__To do__
Below are records; write all of them out exactly.

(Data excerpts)
--------

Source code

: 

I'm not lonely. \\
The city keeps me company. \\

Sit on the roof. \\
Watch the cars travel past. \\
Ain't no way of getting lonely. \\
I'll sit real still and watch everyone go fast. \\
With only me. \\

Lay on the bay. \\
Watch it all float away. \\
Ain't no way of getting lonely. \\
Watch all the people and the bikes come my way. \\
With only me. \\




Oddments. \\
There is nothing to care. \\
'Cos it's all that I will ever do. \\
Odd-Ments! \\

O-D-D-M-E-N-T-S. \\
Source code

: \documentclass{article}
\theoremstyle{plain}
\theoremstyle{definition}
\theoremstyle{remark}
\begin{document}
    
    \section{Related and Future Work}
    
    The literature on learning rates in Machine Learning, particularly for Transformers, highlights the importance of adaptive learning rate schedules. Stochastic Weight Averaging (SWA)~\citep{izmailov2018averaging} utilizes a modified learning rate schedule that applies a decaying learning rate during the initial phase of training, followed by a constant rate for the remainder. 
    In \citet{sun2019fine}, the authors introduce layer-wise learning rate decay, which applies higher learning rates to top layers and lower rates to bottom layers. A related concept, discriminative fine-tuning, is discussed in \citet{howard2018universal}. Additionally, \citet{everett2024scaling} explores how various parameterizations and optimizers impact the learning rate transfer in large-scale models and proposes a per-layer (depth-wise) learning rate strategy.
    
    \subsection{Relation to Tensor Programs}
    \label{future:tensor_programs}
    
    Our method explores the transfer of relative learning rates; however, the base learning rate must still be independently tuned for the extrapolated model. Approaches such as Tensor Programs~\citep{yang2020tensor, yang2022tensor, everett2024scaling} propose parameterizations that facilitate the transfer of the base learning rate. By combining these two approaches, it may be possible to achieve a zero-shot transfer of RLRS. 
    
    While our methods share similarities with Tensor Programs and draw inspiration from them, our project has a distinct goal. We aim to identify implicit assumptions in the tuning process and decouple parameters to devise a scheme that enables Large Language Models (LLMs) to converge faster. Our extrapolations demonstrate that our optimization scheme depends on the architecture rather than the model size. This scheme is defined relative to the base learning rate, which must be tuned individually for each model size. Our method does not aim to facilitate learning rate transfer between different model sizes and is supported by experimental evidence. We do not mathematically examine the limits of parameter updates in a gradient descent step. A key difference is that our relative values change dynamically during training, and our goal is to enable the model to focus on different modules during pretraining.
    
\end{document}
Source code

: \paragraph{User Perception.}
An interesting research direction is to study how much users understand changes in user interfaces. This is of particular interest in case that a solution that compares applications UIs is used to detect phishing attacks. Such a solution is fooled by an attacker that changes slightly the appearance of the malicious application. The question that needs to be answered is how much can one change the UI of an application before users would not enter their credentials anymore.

--------

__Result for this task__
Source code

: 

I'm not lonely. \\
The city keeps me company. \\

Sit on the roof. \\
Watch the cars travel past. \\
Ain't no way of getting lonely. \\
I'll sit real still and watch everyone go fast. \\
With only me. \\

Lay on the bay. \\
Watch it all float away. \\
Ain't no way of getting lonely. \\
Watch all the people and the bikes come my way. \\
With only me. \\




Oddments. \\
There is nothing to care. \\
'Cos it's all that I will ever do. \\
Odd-Ments! \\

O-D-D-M-E-N-T-S. \\
Source code

: \documentclass{article}
\theoremstyle{plain}
\theoremstyle{definition}
\theoremstyle{remark}
\begin{document}
    
    \section{Related and Future Work}
    
    The literature on learning rates in Machine Learning, particularly for Transformers, highlights the importance of adaptive learning rate schedules. Stochastic Weight Averaging (SWA)~\citep{izmailov2018averaging} utilizes a modified learning rate schedule that applies a decaying learning rate during the initial phase of training, followed by a constant rate for the remainder. 
    In \citet{sun2019fine}, the authors introduce layer-wise learning rate decay, which applies higher learning rates to top layers and lower rates to bottom layers. A related concept, discriminative fine-tuning, is discussed in \citet{howard2018universal}. Additionally, \citet{everett2024scaling} explores how various parameterizations and optimizers impact the learning rate transfer in large-scale models and proposes a per-layer (depth-wise) learning rate strategy.
    
    \subsection{Relation to Tensor Programs}
    \label{future:tensor_programs}
    
    Our method explores the transfer of relative learning rates; however, the base learning rate must still be independently tuned for the extrapolated model. Approaches such as Tensor Programs~\citep{yang2020tensor, yang2022tensor, everett2024scaling} propose parameterizations that facilitate the transfer of the base learning rate. By combining these two approaches, it may be possible to achieve a zero-shot transfer of RLRS. 
    
    While our methods share similarities with Tensor Programs and draw inspiration from them, our project has a distinct goal. We aim to identify implicit assumptions in the tuning process and decouple parameters to devise a scheme that enables Large Language Models (LLMs) to converge faster. Our extrapolations demonstrate that our optimization scheme depends on the architecture rather than the model size. This scheme is defined relative to the base learning rate, which must be tuned individually for each model size. Our method does not aim to facilitate learning rate transfer between different model sizes and is supported by experimental evidence. We do not mathematically examine the limits of parameter updates in a gradient descent step. A key difference is that our relative values change dynamically during training, and our goal is to enable the model to focus on different modules during pretraining.
    
\end{document}
Source code

: \paragraph{User Perception.}
An interesting research direction is to study how much users understand changes in user interfaces. This is of particular interest in case that a solution that compares applications UIs is used to detect phishing attacks. Such a solution is fooled by an attacker that changes slightly the appearance of the malicious application. The question that needs to be answered is how much can one change the UI of an application before users would not enter their credentials anymore.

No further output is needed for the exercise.